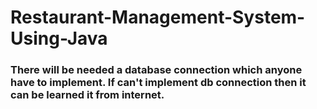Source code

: # Restaurant-Management-System-Using-Java
### There will be needed a database connection which anyone have to implement. If can't implement db connection then it can be learned it from internet.
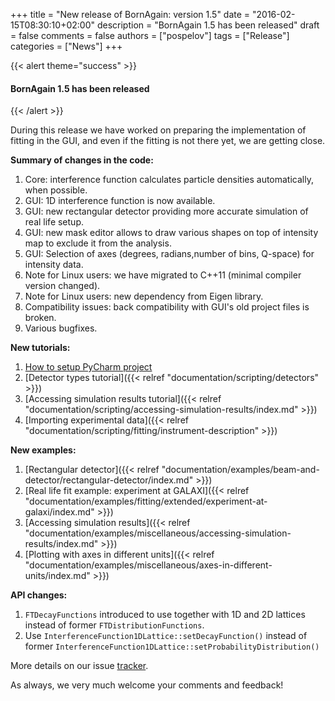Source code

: +++
title = "New release of BornAgain: version 1.5"
date = "2016-02-15T08:30:10+02:00"
description = "BornAgain 1.5 has been released"
draft = false
comments = false
authors = ["pospelov"]
tags = ["Release"]
categories = ["News"]
+++

{{< alert theme="success" >}}
#### BornAgain 1.5 has been released
{{< /alert >}}

During this release we have worked on preparing the implementation of fitting in the GUI, and even if the fitting is not there yet, we are getting close.

**Summary of changes in the code:**

1. Core: interference function calculates particle densities automatically, when possible.
1. GUI: 1D interference function is now available.
1. GUI: new rectangular detector providing more accurate simulation of real life setup.
1. GUI: new mask editor allows to draw various shapes on top of intensity map to exclude it from the analysis.
1. GUI: Selection of axes (degrees, radians,number of bins, Q-space) for intensity data.
1. Note for Linux users: we have migrated to C++11 (minimal compiler version changed).
1. Note for Linux users: new dependency from Eigen library.
1. Compatibility issues: back compatibility with GUI's old project files is broken.
1. Various bugfixes.

**New tutorials:**

1. [How to setup PyCharm project](#)
1. [Detector types tutorial]({{< relref "documentation/scripting/detectors" >}})
1. [Accessing simulation results tutorial]({{< relref "documentation/scripting/accessing-simulation-results/index.md" >}})
1. [Importing experimental data]({{< relref "documentation/scripting/fitting/instrument-description" >}})

**New examples:**

1. [Rectangular detector]({{< relref "documentation/examples/beam-and-detector/rectangular-detector/index.md" >}})
1. [Real life fit example: experiment at GALAXI]({{< relref "documentation/examples/fitting/extended/experiment-at-galaxi/index.md" >}})
1. [Accessing simulation results]({{< relref "documentation/examples/miscellaneous/accessing-simulation-results/index.md" >}})
1. [Plotting with axes in different units]({{< relref "documentation/examples/miscellaneous/axes-in-different-units/index.md" >}})

**API changes:**

1. `FTDecayFunctions` introduced to use together with 1D and 2D lattices instead of former `FTDistributionFunctions`.
1. Use `InterferenceFunction1DLattice::setDecayFunction()` instead of former `InterferenceFunction1DLattice::setProbabilityDistribution()`

More details on our issue [tracker](http://apps.jcns.fz-juelich.de/redmine/versions/31).

As always, we very much welcome your comments and feedback!
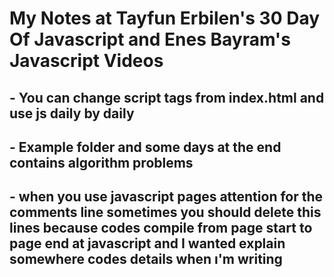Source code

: # My Notes at Tayfun Erbilen's 30 Day Of Javascript and Enes Bayram's Javascript Videos
##  - You can change script tags from index.html and use js daily by daily
##  - Example folder and some days at the end contains algorithm problems 
##  - when you use javascript pages attention for the comments line sometimes you should delete this lines because codes compile from page start to page end at javascript and I wanted explain somewhere codes details when ı'm writing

§ Exercise description: Could you tally how many lines of the material above include the word "BornAgain" and reply with only that count?

§ Worked solution: 3